__Provided records__.
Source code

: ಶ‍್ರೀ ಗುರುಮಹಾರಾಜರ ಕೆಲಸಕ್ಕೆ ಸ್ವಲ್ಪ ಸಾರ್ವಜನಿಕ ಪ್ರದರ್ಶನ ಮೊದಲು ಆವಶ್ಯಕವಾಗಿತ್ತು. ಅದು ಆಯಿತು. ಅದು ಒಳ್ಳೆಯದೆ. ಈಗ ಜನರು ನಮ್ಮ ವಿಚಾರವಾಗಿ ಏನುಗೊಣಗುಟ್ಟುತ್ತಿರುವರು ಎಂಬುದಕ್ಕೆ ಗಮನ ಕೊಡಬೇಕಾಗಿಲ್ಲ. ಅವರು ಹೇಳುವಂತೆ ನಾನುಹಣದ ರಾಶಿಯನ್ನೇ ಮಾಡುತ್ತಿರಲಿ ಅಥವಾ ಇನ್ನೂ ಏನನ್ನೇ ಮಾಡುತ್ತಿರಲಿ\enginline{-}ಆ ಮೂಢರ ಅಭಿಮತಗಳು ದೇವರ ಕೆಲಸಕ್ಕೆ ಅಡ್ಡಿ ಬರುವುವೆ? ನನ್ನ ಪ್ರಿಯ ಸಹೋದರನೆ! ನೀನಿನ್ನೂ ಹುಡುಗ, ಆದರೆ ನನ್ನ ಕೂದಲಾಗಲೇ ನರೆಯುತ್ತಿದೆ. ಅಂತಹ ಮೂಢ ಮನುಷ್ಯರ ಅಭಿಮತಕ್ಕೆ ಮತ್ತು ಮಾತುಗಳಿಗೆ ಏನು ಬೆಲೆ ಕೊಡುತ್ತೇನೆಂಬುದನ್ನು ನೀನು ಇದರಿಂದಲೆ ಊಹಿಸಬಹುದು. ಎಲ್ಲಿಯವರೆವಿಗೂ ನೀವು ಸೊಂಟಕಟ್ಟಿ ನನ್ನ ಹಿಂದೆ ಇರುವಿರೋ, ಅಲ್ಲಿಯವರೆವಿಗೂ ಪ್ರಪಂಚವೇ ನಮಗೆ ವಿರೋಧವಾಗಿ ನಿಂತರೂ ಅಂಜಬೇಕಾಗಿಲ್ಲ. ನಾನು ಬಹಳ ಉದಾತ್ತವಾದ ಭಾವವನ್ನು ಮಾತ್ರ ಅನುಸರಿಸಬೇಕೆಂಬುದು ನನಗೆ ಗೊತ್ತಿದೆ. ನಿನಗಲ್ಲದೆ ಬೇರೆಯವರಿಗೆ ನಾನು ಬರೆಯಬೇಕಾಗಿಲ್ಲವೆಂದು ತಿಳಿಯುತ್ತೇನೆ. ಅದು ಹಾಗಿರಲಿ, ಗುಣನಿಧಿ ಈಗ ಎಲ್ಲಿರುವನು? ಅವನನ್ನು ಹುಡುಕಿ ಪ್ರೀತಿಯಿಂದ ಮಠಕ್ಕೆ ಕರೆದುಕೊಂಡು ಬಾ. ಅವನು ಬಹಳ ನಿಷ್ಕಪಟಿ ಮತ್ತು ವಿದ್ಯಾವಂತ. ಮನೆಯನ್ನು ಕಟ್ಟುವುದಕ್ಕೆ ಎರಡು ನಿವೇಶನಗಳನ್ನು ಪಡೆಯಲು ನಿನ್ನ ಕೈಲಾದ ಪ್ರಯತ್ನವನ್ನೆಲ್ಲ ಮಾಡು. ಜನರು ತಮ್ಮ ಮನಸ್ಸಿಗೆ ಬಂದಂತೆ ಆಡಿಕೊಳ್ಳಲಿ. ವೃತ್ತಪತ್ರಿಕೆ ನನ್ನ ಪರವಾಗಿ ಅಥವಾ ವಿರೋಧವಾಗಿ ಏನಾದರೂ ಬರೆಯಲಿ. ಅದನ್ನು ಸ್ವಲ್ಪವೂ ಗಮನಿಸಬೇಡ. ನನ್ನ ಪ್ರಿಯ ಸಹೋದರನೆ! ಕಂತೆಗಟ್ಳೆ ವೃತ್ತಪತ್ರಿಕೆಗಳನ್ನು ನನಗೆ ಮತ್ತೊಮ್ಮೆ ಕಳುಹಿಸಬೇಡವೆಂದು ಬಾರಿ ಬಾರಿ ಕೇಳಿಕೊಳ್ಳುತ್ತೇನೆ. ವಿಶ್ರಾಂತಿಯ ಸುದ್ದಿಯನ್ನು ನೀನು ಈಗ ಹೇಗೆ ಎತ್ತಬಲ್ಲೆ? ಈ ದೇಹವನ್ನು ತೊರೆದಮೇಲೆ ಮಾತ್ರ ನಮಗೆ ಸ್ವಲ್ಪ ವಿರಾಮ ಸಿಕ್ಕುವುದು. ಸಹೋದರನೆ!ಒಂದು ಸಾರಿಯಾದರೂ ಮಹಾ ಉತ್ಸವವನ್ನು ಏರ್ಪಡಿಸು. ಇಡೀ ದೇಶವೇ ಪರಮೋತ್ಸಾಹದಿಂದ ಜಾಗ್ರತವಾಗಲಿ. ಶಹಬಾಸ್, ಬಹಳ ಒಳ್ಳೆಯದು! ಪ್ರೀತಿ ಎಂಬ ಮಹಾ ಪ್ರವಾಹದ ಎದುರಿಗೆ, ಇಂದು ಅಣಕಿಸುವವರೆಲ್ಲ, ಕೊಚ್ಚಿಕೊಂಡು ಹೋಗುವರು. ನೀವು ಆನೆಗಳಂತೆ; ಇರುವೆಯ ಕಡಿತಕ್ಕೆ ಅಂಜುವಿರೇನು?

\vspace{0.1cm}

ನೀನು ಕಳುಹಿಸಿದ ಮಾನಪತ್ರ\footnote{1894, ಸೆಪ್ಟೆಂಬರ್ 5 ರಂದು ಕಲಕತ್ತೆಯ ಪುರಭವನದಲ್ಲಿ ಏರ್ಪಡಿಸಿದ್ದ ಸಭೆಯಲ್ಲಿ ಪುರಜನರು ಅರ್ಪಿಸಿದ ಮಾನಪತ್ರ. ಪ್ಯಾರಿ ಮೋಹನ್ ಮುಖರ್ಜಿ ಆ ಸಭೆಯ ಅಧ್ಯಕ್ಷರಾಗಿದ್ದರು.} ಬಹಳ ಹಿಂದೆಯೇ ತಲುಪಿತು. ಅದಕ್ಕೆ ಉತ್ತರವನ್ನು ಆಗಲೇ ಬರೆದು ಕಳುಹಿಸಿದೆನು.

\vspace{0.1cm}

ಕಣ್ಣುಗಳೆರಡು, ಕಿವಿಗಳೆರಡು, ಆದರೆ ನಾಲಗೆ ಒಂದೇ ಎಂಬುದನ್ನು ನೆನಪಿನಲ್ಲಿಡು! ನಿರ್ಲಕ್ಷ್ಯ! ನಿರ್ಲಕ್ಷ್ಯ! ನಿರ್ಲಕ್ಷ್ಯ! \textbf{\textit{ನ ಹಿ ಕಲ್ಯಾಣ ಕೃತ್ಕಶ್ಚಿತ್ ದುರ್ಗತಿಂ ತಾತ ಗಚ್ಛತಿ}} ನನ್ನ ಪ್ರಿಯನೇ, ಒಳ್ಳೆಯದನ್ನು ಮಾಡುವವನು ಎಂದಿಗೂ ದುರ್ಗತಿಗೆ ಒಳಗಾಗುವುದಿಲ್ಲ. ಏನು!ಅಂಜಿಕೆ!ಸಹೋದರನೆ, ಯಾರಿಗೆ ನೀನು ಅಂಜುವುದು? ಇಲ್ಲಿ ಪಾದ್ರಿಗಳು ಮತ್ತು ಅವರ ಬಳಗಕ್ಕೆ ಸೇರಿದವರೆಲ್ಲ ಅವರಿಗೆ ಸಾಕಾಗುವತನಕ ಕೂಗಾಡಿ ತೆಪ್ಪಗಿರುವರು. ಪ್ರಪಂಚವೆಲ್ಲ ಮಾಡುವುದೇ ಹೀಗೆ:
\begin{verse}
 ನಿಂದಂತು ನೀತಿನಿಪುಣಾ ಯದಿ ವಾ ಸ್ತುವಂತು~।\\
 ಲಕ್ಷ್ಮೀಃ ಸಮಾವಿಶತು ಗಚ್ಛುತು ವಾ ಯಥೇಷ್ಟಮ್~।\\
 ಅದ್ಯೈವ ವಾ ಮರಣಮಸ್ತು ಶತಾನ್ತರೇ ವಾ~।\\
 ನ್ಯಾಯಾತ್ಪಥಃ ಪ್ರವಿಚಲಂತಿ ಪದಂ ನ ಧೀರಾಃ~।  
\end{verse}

==

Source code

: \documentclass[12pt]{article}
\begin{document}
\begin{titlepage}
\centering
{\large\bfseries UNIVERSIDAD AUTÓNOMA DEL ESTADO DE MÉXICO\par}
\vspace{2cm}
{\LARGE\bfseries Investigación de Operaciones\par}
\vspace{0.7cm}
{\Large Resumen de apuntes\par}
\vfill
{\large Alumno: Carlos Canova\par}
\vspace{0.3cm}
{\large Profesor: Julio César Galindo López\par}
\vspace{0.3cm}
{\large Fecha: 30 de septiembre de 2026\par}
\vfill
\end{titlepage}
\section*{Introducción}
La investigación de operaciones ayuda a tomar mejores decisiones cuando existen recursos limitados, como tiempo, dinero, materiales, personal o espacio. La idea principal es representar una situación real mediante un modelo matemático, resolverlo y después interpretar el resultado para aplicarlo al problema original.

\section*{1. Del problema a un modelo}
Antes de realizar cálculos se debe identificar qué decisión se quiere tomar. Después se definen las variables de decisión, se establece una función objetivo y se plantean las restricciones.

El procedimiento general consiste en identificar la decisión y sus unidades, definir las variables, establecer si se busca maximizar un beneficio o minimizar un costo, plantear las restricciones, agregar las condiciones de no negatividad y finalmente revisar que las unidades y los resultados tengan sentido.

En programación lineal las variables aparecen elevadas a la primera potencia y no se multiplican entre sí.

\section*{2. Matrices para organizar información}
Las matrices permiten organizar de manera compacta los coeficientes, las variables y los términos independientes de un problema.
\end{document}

==

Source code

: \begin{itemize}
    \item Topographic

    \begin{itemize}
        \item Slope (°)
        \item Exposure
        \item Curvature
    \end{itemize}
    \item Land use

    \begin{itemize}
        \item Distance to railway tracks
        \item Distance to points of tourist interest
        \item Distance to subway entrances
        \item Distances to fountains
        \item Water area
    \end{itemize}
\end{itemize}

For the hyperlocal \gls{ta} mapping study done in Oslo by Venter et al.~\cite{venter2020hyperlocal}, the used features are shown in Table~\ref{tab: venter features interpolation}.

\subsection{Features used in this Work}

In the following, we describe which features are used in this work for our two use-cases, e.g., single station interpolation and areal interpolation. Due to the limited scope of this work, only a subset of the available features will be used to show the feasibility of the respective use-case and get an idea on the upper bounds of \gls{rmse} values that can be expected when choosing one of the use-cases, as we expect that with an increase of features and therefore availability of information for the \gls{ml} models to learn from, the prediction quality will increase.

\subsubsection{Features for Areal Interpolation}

__Problem details__.
Check each line of the listing above. Copy the ones with the word "decisión".

__Solution for this problem__.
Antes de realizar cálculos se debe identificar qué decisión se quiere tomar. Después se definen las variables de decisión, se establece una función objetivo y se plantean las restricciones.
El procedimiento general consiste en identificar la decisión y sus unidades, definir las variables, establecer si se busca maximizar un beneficio o minimizar un costo, plantear las restricciones, agregar las condiciones de no negatividad y finalmente revisar que las unidades y los resultados tengan sentido.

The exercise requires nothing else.